BioCycle February 2011, Vol. 52, No. 2, p. 4
Nora Goldstein
Serendipity. The dictionary defines it as “the occurrence and development of events by chance in a happy or beneficial way.” That is exactly what happened as I was writing this editorial about our February cover story, which launches the BioCycle Community Sustainability Series. I opened the web browser on my laptop about 6 a.m., which automatically launches The New York Times homepage. And amid the headlines about the turmoil in Egypt and our need to severely slash the federal budget, was this gem: “City Is Looking at Sewage Treatment as a Source of Energy.”
The article was reporting on New York City changing its view of its waste-water treatment plants to see them as energy production machines, not just equipment to treat sewage. “New York is beginning to look at its waste as an untapped resource,” writes Mireya Navarro. “Heating fuel can be extracted from sludge and butanol, an alternative fuel to gasoline, from the algae generated by wastewater.

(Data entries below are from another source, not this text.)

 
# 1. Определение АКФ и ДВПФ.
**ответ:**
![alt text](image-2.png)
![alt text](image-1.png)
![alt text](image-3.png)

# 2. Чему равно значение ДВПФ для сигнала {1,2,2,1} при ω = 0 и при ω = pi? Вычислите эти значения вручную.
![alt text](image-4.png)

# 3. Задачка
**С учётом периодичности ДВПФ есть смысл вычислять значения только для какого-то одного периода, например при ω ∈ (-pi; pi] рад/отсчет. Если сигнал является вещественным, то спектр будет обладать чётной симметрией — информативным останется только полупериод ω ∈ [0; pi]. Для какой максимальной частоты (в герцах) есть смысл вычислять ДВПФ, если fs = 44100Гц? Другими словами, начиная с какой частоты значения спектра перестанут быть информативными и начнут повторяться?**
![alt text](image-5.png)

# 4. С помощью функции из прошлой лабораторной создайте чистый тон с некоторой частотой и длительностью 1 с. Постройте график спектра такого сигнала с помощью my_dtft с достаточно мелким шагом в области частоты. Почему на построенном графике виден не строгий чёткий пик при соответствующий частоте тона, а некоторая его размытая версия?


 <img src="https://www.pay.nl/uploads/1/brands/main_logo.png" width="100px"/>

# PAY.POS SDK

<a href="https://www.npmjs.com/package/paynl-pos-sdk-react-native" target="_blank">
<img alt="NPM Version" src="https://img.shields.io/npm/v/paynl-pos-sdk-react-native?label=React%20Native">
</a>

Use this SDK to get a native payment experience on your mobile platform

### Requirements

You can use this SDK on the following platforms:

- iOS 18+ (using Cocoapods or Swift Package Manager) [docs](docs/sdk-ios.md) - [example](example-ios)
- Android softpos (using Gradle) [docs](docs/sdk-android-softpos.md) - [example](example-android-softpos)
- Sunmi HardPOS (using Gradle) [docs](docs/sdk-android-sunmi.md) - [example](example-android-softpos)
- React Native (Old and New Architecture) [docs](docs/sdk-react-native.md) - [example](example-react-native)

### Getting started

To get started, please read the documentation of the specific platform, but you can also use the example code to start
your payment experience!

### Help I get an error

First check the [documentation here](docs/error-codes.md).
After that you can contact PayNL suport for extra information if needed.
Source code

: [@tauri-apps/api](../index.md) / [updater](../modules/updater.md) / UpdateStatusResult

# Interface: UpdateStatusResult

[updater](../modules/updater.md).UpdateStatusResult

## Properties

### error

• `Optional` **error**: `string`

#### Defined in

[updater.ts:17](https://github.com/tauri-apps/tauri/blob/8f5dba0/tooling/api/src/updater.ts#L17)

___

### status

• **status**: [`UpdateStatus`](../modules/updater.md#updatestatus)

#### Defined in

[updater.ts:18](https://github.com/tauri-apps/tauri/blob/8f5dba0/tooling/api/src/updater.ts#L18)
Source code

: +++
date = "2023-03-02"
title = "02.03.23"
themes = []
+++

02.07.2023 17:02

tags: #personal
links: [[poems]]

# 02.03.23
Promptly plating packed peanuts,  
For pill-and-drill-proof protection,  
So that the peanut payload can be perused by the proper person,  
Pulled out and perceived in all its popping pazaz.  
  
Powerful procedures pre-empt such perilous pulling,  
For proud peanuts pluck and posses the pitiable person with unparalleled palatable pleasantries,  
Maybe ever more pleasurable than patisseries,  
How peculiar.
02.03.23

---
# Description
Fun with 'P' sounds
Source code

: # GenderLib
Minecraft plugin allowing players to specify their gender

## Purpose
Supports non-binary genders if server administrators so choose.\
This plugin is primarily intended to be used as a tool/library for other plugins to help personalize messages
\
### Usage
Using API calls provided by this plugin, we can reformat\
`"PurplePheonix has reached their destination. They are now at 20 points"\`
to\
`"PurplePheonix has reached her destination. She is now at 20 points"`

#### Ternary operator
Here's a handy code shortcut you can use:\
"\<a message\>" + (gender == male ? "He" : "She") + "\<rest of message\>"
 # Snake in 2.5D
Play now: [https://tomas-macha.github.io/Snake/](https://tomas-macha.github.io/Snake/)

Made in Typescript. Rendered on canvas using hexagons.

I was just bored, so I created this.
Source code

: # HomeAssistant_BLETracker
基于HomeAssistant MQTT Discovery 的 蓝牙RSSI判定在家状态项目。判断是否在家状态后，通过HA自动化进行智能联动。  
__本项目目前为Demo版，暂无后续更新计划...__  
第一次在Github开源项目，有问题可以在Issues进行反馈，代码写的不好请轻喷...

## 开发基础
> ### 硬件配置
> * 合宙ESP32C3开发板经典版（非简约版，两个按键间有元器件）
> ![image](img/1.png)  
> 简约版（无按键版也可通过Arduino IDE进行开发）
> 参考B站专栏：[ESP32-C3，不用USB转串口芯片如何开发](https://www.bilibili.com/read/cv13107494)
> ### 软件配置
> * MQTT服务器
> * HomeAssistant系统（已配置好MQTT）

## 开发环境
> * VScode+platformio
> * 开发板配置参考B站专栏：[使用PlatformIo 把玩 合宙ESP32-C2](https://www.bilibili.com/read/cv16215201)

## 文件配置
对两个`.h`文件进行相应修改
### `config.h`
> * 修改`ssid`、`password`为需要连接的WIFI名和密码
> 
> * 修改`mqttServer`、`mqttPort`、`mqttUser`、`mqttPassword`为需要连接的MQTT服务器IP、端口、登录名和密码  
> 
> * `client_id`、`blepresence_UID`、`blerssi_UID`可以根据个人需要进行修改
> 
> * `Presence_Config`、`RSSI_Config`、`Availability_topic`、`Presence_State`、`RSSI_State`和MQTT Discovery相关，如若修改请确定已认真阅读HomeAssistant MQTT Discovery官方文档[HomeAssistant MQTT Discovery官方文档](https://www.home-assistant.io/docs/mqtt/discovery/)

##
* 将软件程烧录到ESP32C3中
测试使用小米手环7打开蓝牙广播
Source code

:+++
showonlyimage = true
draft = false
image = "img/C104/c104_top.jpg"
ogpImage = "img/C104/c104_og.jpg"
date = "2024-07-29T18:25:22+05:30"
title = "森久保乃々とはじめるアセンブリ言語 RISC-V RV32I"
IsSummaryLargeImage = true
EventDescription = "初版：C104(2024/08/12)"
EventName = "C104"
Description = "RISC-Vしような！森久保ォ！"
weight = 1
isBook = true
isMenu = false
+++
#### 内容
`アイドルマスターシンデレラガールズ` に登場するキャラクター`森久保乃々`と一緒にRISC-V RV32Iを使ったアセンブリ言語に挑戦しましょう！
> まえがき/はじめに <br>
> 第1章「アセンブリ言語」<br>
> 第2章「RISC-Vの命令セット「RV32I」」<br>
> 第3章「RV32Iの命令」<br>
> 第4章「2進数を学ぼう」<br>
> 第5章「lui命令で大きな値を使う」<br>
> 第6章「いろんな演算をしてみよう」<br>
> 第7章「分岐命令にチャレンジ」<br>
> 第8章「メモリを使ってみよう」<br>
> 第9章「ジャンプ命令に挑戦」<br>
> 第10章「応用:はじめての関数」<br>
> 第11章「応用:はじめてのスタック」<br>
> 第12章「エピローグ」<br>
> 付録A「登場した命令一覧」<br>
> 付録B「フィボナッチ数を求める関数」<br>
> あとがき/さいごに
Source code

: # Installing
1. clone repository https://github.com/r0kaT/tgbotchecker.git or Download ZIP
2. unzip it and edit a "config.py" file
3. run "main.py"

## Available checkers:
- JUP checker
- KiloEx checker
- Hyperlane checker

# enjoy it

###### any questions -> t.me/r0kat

Sewage treatment plants could sell methane gas to provide power to homes.”
Numerous articles in BioCycle have profiled wastewater treatment plants as energy production plants. So that is not the serendipity part. But here is what is: “There is nothing here that’s pie in the sky,” Caswell F. Holloway, the city’s commissioner of environmental protection, told the Times. “While we’re early in the process, it’s real.”
Very real. The BioCycle community – our readers, our advertisers, our conference attendees and exhibitors – have labored in the trenches for decades developing many of the technologies, tools and knowledge that are available to New York City today to tap its wastes as resources. And how to put these tools to use to make communities sustainable is the cornerstone of our new article series, which launches this month with a profile of the city of Philadelphia. In 2008, newly elected Mayor Michael Nutter made a long-term commitment (a critical component of sustainability) to implement the city’s GreenWorks plan that includes “surface level greening” to manage storm water, stepping up municipal recycling both with investment and revenue-sharing, generating energy at the wastewater treatment plants, providing access to fresh produce in all neighborhoods and much more.
Mayor Nutter also adopted a style of governing that is another critical component of sustainability. He created a Deputy Mayor structure that integrates multiple city services. For example, Rina Cutler is Deputy Mayor of Transportation and Utilities, which includes the agencies responsible for storm water and wastewater management, recycling and composting, the airport and more. When the mayor offered her the position, Cutler told BioCycle, “I found combining both [transportation and utilities] to be unusual and interesting. When I questioned why he would put those together, his answer was pretty clear: ‘It’s all infrastructure.’ We had a long discussion about how one integrates all pieces of that particular puzzle.”
And this brings me to the other bit of serendipity in The New York Times article, a quote by Eric Goldstein of the Natural Resources Defense Council: “It’s taking existing infrastructure and outfitting it to solve other city problems.” That statement truly embodies community sustainability – establishing “resource trading” between critical public services that sustain a community’s ability to support its population.
This is a work in progress. As Commissioner Holloway notes, there is nothing pie in the sky here. We are very excited to launch the BioCycle Community Sustainability Series and welcome suggestions for communities to feature.